There is a basic disparity between the method in which information is formulated and transmitted by current technologies. To structure information, electronic current are moved around on semiconductor chip and to transfer it, light exhibits are moved down to optical units. Present techniques of transforming between optical and electrical signals are both slow and inefficient and scientists have been hunting for methods to integrate the two.

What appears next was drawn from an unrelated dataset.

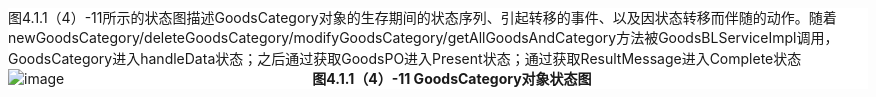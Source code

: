 图4.1.1（4）-11所示的状态图描述GoodsCategory对象的生存期间的状态序列、引起转移的事件、以及因状态转移而伴随的动作。随着newGoodsCategory/deleteGoodsCategory/modifyGoodsCategory/getAllGoodsAndCategory方法被GoodsBLServiceImpl调用，GoodsCategory进入handleData状态；之后通过获取GoodsPO进入Present状态；通过获取ResultMessage进入Complete状态<br/>
![image](http://r.photo.store.qq.com/psb?/V11Pcdyy3quqYu/7D5ojck8BL.retoezdZR8PAxjPs4TF4zCyyk3xly*7M!/o/dOAAAAAAAAAA&ek=1&kp=1&pt=0&bo=6AI.AegCPgEDACU!&tm=1509181200&sce=0-12-12&rf=viewer_311)
&nbsp;&nbsp;&nbsp;&nbsp;&nbsp;&nbsp;&nbsp;&nbsp;&nbsp;&nbsp;&nbsp;&nbsp;&nbsp;&nbsp;&nbsp;&nbsp;&nbsp;&nbsp;&nbsp;&nbsp;&nbsp;&nbsp;&nbsp;&nbsp;&nbsp;&nbsp;&nbsp;&nbsp;&nbsp;&nbsp;&nbsp;&nbsp;&nbsp;&nbsp;&nbsp;&nbsp;&nbsp;&nbsp;&nbsp;&nbsp;&nbsp;&nbsp;&nbsp;&nbsp;&nbsp;&nbsp;&nbsp;&nbsp;&nbsp;&nbsp;&nbsp;&nbsp;&nbsp;&nbsp;&nbsp;&nbsp;&nbsp;&nbsp;&nbsp;&nbsp;&nbsp;
**图4.1.1（4）-11 GoodsCategory对象状态图**<br/>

For making electrical more powerful and fast, more transistors are required to be squeezed into semiconductor chips. For the past numerous years, the value of transistors on a singular chip has doubled in every two year, it is known as law of Moore. However, as chips keep shrinking in size, researchers now have to handle quantum effects linked with singular electrons and atoms, and they are searching for substitutes to the electron as the basic carrier of data for keeping pace with law of Moore
Figure 1: Polariton liquid emits light by applying electric fields to a semiconductor chip
The scientists from Cambridge’s University, headed by lecturer Jeremy Baumberg from the NanoPhotonics Centre, in association with scientists from Greece and Mexico, have developed a switch with use of a novel state of matter known as Polariton Bose-Einstein condensate for mixing optical and electric signals with use of miniscule volumes of energy. Polariton Bose- Einstein condensates are created by ensnaring light between mirrors linked only a little millionths of a meter apart, and allowing it link with sleek slabs of semiconductor substance, crafting a small-light, less-matter substance known as polariton.

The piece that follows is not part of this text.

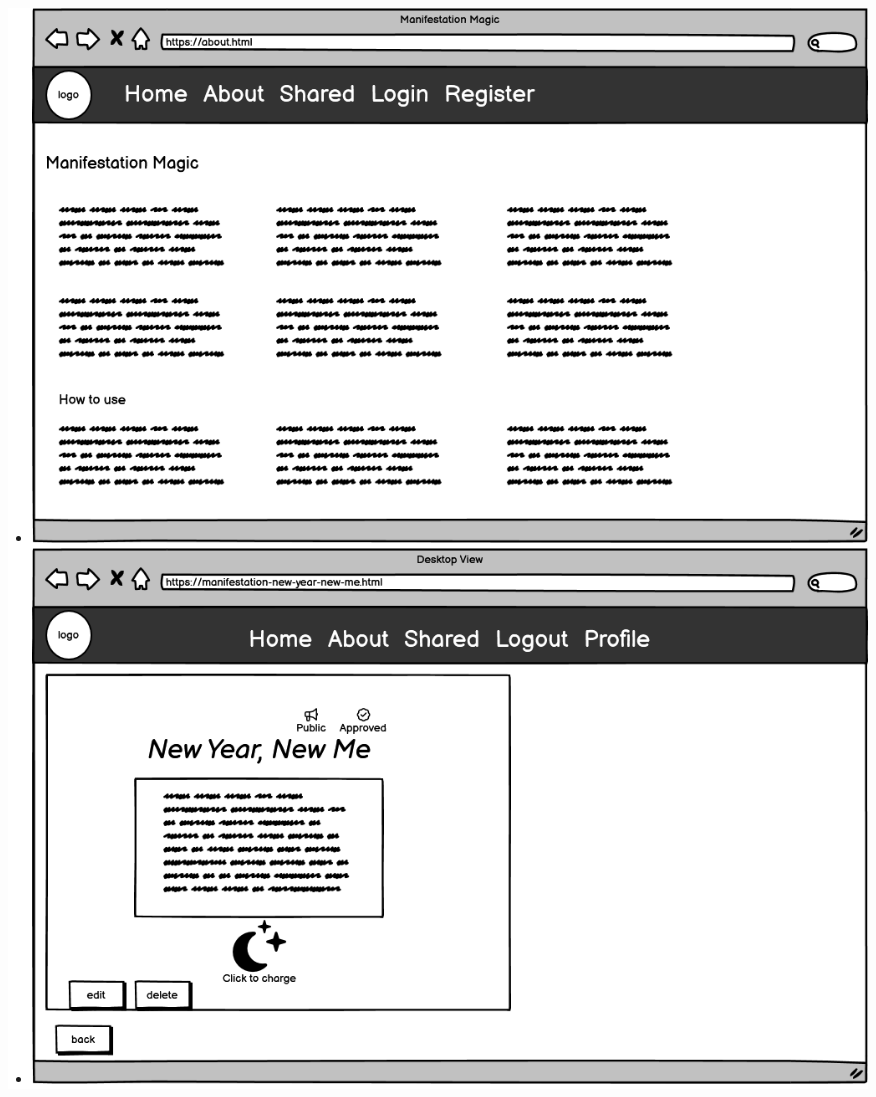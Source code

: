  - ![Desktop About Wireframe](static/manifest/images/desktop-about.png)
 - ![Desktop View Manifestation Wireframe](static/manifest/images/desktop-view-manifestation.png)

"The switch of polaritons links the finest properties of optics and electronics into one small gadget that can offer at extremely high speeds while utilizing minimal volumes of power," says the lead author of the research Dr. Alexander Dreismann from the Cavendish Laboratory of Cambridge.
"We have prepared a field-effect light switch that can link the gap between electronics and optics," says co-author of the research, Dr Hamid Ohadi, who also belongs to the Cavendish Laboratory. "We are trying to reach the limits of how minute we can prepare transistors and electrical based on liquid light could be a technique of boosting the efficiency and power of the electronics we rest on."
While the prototype gadget functions at cryogenic temperatures, the scientists are developing other substances that can function at room temperature, so that the device can be commercialized. The other crucial factor for the commercialization of the gadget is mass scalability and production.
Conclusion - "Since the prototype is grounded on well-structured fabrication technology, it has the ability to be scaled up in the close future," says the co-author of the study lecturer Pavlos Savvidis from the Institute of Crete, Greece. The group is presently exploring more opportunities for commercializing the technology and also incorporating it with the current technology base.